Top of Record set

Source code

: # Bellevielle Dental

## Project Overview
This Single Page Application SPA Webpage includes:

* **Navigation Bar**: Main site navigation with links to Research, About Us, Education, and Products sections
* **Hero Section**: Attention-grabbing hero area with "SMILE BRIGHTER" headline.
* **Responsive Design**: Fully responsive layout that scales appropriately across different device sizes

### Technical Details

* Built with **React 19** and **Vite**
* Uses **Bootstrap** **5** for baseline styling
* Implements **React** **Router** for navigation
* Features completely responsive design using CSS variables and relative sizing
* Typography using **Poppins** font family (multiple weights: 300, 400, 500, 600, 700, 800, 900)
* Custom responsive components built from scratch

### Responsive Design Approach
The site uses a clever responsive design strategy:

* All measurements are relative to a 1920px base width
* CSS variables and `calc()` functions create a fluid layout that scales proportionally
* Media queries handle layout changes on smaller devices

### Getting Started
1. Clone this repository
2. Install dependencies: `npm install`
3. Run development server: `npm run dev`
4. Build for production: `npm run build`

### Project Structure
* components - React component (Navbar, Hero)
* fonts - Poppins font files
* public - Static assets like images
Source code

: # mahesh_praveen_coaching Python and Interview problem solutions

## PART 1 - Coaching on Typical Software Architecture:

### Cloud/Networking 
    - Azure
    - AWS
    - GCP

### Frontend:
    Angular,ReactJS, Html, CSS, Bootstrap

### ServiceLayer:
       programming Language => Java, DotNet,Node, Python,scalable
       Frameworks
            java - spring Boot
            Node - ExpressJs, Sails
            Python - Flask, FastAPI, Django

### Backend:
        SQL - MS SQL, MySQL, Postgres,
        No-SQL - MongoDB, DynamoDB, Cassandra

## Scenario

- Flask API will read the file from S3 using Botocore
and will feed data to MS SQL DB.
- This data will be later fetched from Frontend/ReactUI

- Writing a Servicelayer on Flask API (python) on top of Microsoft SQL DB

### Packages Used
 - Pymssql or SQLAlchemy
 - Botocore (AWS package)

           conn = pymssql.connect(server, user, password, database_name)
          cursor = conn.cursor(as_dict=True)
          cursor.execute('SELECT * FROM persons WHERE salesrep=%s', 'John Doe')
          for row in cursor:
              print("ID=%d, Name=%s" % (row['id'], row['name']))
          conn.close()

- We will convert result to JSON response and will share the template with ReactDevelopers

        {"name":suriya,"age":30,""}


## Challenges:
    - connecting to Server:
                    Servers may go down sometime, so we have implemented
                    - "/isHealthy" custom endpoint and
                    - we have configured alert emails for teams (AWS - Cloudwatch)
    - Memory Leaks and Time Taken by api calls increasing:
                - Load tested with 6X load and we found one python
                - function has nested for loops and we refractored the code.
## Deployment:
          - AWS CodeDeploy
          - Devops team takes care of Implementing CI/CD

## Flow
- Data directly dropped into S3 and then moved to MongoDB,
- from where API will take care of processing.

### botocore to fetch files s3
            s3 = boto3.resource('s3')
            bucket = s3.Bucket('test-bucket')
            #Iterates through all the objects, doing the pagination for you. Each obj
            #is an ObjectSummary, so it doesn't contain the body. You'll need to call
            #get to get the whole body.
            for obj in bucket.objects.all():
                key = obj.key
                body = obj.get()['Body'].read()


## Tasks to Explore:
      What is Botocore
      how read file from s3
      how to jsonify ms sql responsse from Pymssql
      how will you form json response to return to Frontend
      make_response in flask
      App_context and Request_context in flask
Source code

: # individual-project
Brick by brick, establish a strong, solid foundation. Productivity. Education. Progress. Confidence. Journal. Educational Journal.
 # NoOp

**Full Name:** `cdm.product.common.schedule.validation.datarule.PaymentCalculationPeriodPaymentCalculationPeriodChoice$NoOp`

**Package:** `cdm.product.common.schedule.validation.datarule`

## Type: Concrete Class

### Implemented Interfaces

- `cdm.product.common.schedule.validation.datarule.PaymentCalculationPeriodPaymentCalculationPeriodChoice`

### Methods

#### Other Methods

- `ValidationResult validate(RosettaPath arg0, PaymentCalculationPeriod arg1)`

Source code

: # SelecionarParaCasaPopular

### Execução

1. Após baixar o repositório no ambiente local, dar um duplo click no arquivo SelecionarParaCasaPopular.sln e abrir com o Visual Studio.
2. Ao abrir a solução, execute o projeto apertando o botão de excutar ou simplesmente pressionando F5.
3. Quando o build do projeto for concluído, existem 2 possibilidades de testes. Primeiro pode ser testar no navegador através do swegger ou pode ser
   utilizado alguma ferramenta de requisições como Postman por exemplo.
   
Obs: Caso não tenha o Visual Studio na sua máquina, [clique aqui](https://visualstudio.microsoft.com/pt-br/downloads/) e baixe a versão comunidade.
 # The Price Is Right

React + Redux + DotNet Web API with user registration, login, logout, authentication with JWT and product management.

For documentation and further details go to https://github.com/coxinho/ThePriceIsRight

Bottom of Record set

**What is expected**
Copy the material above, line for line.

**Result below**
Source code

: # Bellevielle Dental

## Project Overview
This Single Page Application SPA Webpage includes:

* **Navigation Bar**: Main site navigation with links to Research, About Us, Education, and Products sections
* **Hero Section**: Attention-grabbing hero area with "SMILE BRIGHTER" headline.
* **Responsive Design**: Fully responsive layout that scales appropriately across different device sizes

### Technical Details

* Built with **React 19** and **Vite**
* Uses **Bootstrap** **5** for baseline styling
* Implements **React** **Router** for navigation
* Features completely responsive design using CSS variables and relative sizing
* Typography using **Poppins** font family (multiple weights: 300, 400, 500, 600, 700, 800, 900)
* Custom responsive components built from scratch

### Responsive Design Approach
The site uses a clever responsive design strategy:

* All measurements are relative to a 1920px base width
* CSS variables and `calc()` functions create a fluid layout that scales proportionally
* Media queries handle layout changes on smaller devices

### Getting Started
1. Clone this repository
2. Install dependencies: `npm install`
3. Run development server: `npm run dev`
4. Build for production: `npm run build`

### Project Structure
* components - React component (Navbar, Hero)
* fonts - Poppins font files
* public - Static assets like images
Source code

: # mahesh_praveen_coaching Python and Interview problem solutions

## PART 1 - Coaching on Typical Software Architecture:

### Cloud/Networking 
    - Azure
    - AWS
    - GCP

### Frontend:
    Angular,ReactJS, Html, CSS, Bootstrap

### ServiceLayer:
       programming Language => Java, DotNet,Node, Python,scalable
       Frameworks
            java - spring Boot
            Node - ExpressJs, Sails
            Python - Flask, FastAPI, Django

### Backend:
        SQL - MS SQL, MySQL, Postgres,
        No-SQL - MongoDB, DynamoDB, Cassandra

## Scenario

- Flask API will read the file from S3 using Botocore
and will feed data to MS SQL DB.
- This data will be later fetched from Frontend/ReactUI

- Writing a Servicelayer on Flask API (python) on top of Microsoft SQL DB

### Packages Used
 - Pymssql or SQLAlchemy
 - Botocore (AWS package)

           conn = pymssql.connect(server, user, password, database_name)
          cursor = conn.cursor(as_dict=True)
          cursor.execute('SELECT * FROM persons WHERE salesrep=%s', 'John Doe')
          for row in cursor:
              print("ID=%d, Name=%s" % (row['id'], row['name']))
          conn.close()

- We will convert result to JSON response and will share the template with ReactDevelopers

        {"name":suriya,"age":30,""}


## Challenges:
    - connecting to Server:
                    Servers may go down sometime, so we have implemented
                    - "/isHealthy" custom endpoint and
                    - we have configured alert emails for teams (AWS - Cloudwatch)
    - Memory Leaks and Time Taken by api calls increasing:
                - Load tested with 6X load and we found one python
                - function has nested for loops and we refractored the code.
## Deployment:
          - AWS CodeDeploy
          - Devops team takes care of Implementing CI/CD

## Flow
- Data directly dropped into S3 and then moved to MongoDB,
- from where API will take care of processing.

### botocore to fetch files s3
            s3 = boto3.resource('s3')
            bucket = s3.Bucket('test-bucket')
            #Iterates through all the objects, doing the pagination for you. Each obj
            #is an ObjectSummary, so it doesn't contain the body. You'll need to call
            #get to get the whole body.
            for obj in bucket.objects.all():
                key = obj.key
                body = obj.get()['Body'].read()


## Tasks to Explore:
      What is Botocore
      how read file from s3
      how to jsonify ms sql responsse from Pymssql
      how will you form json response to return to Frontend
      make_response in flask
      App_context and Request_context in flask
Source code

: # individual-project
Brick by brick, establish a strong, solid foundation. Productivity. Education. Progress. Confidence. Journal. Educational Journal.
 # NoOp

**Full Name:** `cdm.product.common.schedule.validation.datarule.PaymentCalculationPeriodPaymentCalculationPeriodChoice$NoOp`

**Package:** `cdm.product.common.schedule.validation.datarule`

## Type: Concrete Class

### Implemented Interfaces

- `cdm.product.common.schedule.validation.datarule.PaymentCalculationPeriodPaymentCalculationPeriodChoice`

### Methods

#### Other Methods

- `ValidationResult validate(RosettaPath arg0, PaymentCalculationPeriod arg1)`

Source code

: # SelecionarParaCasaPopular

### Execução

1. Após baixar o repositório no ambiente local, dar um duplo click no arquivo SelecionarParaCasaPopular.sln e abrir com o Visual Studio.
2. Ao abrir a solução, execute o projeto apertando o botão de excutar ou simplesmente pressionando F5.
3. Quando o build do projeto for concluído, existem 2 possibilidades de testes. Primeiro pode ser testar no navegador através do swegger ou pode ser
   utilizado alguma ferramenta de requisições como Postman por exemplo.
   
Obs: Caso não tenha o Visual Studio na sua máquina, [clique aqui](https://visualstudio.microsoft.com/pt-br/downloads/) e baixe a versão comunidade.
 # The Price Is Right

React + Redux + DotNet Web API with user registration, login, logout, authentication with JWT and product management.

For documentation and further details go to https://github.com/coxinho/ThePriceIsRight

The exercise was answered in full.